%%

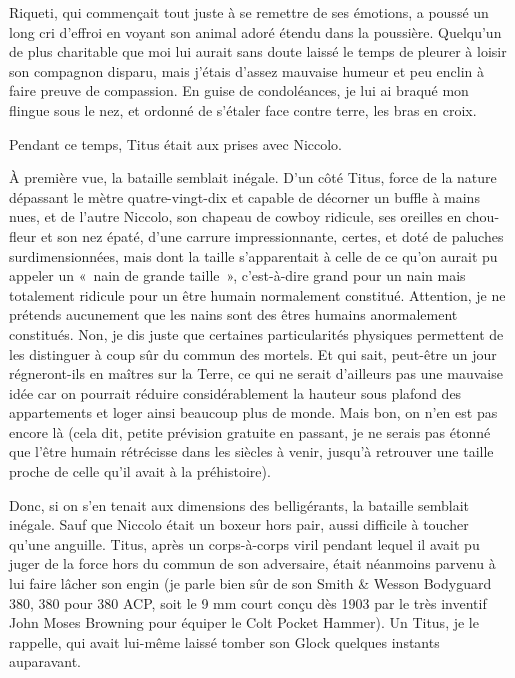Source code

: Riqueti, qui commençait tout juste à se remettre de ses émotions, a poussé un long cri d’effroi en voyant son animal adoré étendu dans la poussière. Quelqu’un de plus charitable que moi lui aurait sans doute laissé le temps de pleurer à loisir son compagnon disparu, mais j’étais d’assez mauvaise humeur et peu enclin à faire preuve de compassion. En guise de condoléances, je lui ai braqué mon flingue sous le nez, et ordonné de s’étaler face contre terre, les bras en croix.

Pendant ce temps, Titus était aux prises avec Niccolo.

À première vue, la bataille semblait inégale. D’un côté Titus, force de la nature dépassant le mètre quatre-vingt-dix et capable de décorner un buffle à mains nues, et de l’autre Niccolo, son chapeau de cowboy ridicule, ses oreilles en chou-fleur et son nez épaté, d’une carrure impressionnante, certes, et doté de paluches surdimensionnées, mais dont la taille s’apparentait à celle de ce qu’on aurait pu appeler un «~nain de grande taille~», c’est-à-dire grand pour un nain mais totalement ridicule pour un être humain normalement constitué. Attention, je ne prétends aucunement que les nains sont des êtres humains anormalement constitués. Non, je dis juste que certaines particularités physiques permettent de les distinguer à coup sûr du commun des mortels. Et qui sait, peut-être un jour régneront-ils en maîtres sur la Terre, ce qui ne serait d’ailleurs pas une mauvaise idée car on pourrait réduire considérablement la hauteur sous plafond des appartements et loger ainsi beaucoup plus de monde. Mais bon, on n’en est pas encore là (cela dit, petite prévision gratuite en passant, je ne serais pas étonné que l’être humain rétrécisse dans les siècles à venir, jusqu’à retrouver une taille proche de celle qu’il avait à la préhistoire).

Donc, si on s’en tenait aux dimensions des belligérants, la bataille semblait inégale. Sauf que Niccolo était un boxeur hors pair, aussi difficile à toucher qu’une anguille. Titus, après un corps-à-corps viril pendant lequel il avait pu juger de la force hors du commun de son adversaire, était néanmoins parvenu à lui faire lâcher son engin (je parle bien sûr de son Smith \& Wesson Bodyguard 380, 380 pour 380 ACP, soit le 9 mm court conçu dès 1903 par le très inventif John Moses Browning pour équiper le Colt Pocket Hammer). Un Titus, je le rappelle, qui avait lui-même laissé tomber son Glock quelques instants auparavant.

%%

WORK REQUEST:
In which lines of the records does the word "temps" appear? Copy each of them.

YOUR RESPONSE:
: Riqueti, qui commençait tout juste à se remettre de ses émotions, a poussé un long cri d’effroi en voyant son animal adoré étendu dans la poussière. Quelqu’un de plus charitable que moi lui aurait sans doute laissé le temps de pleurer à loisir son compagnon disparu, mais j’étais d’assez mauvaise humeur et peu enclin à faire preuve de compassion. En guise de condoléances, je lui ai braqué mon flingue sous le nez, et ordonné de s’étaler face contre terre, les bras en croix.
Pendant ce temps, Titus était aux prises avec Niccolo.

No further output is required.